Play Video Cramer Remix: How investors can use earnings to their advantage in this sell-off
Sell-offs that occur during earnings season often provide great opportunities for investors to build positions in top-notch stocks, CNBC's Jim Cramer argued Thursday as the market compounded its monthly losses.
"In a sell-off during earnings season, you can't have a lot of guesswork. You want to be sure you're buying companies that you absolutely know are doing well," the "Mad Money" host said. "That's what's so great about sell-offs in the reporting period: you've got the perfect shopping list because the companies have just told you exactly how they're doing."
And while the sell-off might not be over yet, as Cramer's colleague and technician Mark Sebastian predicted on Tuesday, Cramer spotted some stellar buying opportunities in the widespread weakness.
"I think these are levels, if you have a lot of cash, where you can pick a stock and start nibbling," he said. "You want a high-quality situation at a discount, where you know the merchandise isn't damaged, just the stock."
Right now, four stocks fit the bill, Cramer said. Click here to see his recommendations.
The Fed's making 'a mistake,' Cramer says Federal Reserve Board Chairman Jerome Powell speaks during a press conference in Washington, DC, September 26, 2018.
Stocks tanked on Thursday because people are finally realizing that the Federal Reserve has the power to hurt stocks and slow the economy, Cramer said after the Dow Jones Industrial Average fell more than 300 points.
"This is one of those moments where it's dawning on people that maybe all the assurances that we don't need to be afraid of the Fed are being proven to be totally bogus," he said.
Behind those assurances are two "lousy" theories, Cramer said: the idea that more rate hikes are necessary because the U.S. economy is close to full employment, and the idea that the rate hikes won't hurt the market because they're already "baked in."
If hourly wages were skyrocketing, Cramer said he would understand the need to raise interest rates four more times, as the Fed has said it plans to do. But with millions of workers at risk of losing their jobs from bankruptcies — see Sears' recent turmoil — or new technological applications that make certain jobs redundant, he didn't see the incentive.
"There's no cause for the Fed to tighten four more times. None," Cramer said. "This is what all this turmoil's about in the market. They're taking preemptive action because they're afraid of potential inflation. I think that's a mistake. The labor market's taken a decade to recover from the financial crisis. Why not give it some more time?"

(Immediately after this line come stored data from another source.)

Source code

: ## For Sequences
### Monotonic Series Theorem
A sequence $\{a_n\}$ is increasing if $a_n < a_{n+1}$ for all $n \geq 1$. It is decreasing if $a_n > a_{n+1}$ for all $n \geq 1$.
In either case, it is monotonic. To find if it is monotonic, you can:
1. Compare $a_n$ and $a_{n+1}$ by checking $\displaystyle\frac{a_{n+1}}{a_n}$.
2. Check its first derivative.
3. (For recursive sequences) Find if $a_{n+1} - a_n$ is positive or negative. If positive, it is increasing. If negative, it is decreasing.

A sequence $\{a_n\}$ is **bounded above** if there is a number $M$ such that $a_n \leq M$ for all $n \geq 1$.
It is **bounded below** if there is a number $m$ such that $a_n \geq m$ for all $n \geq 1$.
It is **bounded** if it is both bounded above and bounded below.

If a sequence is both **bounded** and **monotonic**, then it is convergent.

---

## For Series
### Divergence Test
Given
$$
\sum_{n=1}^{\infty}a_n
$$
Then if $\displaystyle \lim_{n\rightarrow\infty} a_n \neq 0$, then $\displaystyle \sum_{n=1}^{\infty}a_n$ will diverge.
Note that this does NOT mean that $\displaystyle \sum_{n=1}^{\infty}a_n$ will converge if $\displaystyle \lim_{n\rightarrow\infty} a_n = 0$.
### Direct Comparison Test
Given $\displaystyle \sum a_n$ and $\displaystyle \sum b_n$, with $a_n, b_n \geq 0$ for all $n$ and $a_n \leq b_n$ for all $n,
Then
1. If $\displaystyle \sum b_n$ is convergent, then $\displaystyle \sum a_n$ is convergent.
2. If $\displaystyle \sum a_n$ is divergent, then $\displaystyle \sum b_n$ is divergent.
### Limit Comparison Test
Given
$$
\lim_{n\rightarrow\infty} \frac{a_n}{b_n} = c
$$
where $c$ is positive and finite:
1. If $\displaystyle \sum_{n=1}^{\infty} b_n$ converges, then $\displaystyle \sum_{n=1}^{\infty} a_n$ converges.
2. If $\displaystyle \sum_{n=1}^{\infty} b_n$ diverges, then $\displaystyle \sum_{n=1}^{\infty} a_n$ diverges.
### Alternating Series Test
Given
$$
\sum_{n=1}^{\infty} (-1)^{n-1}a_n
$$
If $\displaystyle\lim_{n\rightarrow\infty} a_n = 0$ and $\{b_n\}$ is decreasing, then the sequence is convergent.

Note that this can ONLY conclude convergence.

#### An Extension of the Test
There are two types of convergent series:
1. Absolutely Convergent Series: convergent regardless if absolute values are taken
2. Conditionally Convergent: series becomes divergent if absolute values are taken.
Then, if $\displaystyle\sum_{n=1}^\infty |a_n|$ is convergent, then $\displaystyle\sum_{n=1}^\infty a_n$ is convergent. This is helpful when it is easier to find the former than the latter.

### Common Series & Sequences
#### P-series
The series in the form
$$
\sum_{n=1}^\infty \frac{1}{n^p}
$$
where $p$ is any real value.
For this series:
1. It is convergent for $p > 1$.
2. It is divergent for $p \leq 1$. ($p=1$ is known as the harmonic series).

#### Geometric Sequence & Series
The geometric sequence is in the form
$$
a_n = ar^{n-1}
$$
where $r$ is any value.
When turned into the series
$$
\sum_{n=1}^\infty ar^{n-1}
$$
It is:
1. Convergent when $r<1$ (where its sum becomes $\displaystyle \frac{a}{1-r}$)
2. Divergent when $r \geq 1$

Click here for his full analysis.
Cramer's power ranking for the tech sector Tim Cook
Cramer wanted to reaffirm his faith in the technology sector as the tech-heavy Nasdaq index took Thursday's sell-off pain head-on, dropping 2.1 percent amid marketwide weakness.
So the "Mad Money" host decided to continue his "power rankings" of stocks with the most investment potential in each sector with the information technology space, the single largest sector in the S&P 500.
"On the one hand, tech's still the second-best-performing sector in the market right now, right behind health care," Cramer said. "On the other hand, it's been annihilated over the past few weeks."
Click here for the stocks he sees as the most investable right here, right now.
Longtime retail executive talks breaking into cannabis space Marijuana buds on display at The Farm Co. in Boulder, Co.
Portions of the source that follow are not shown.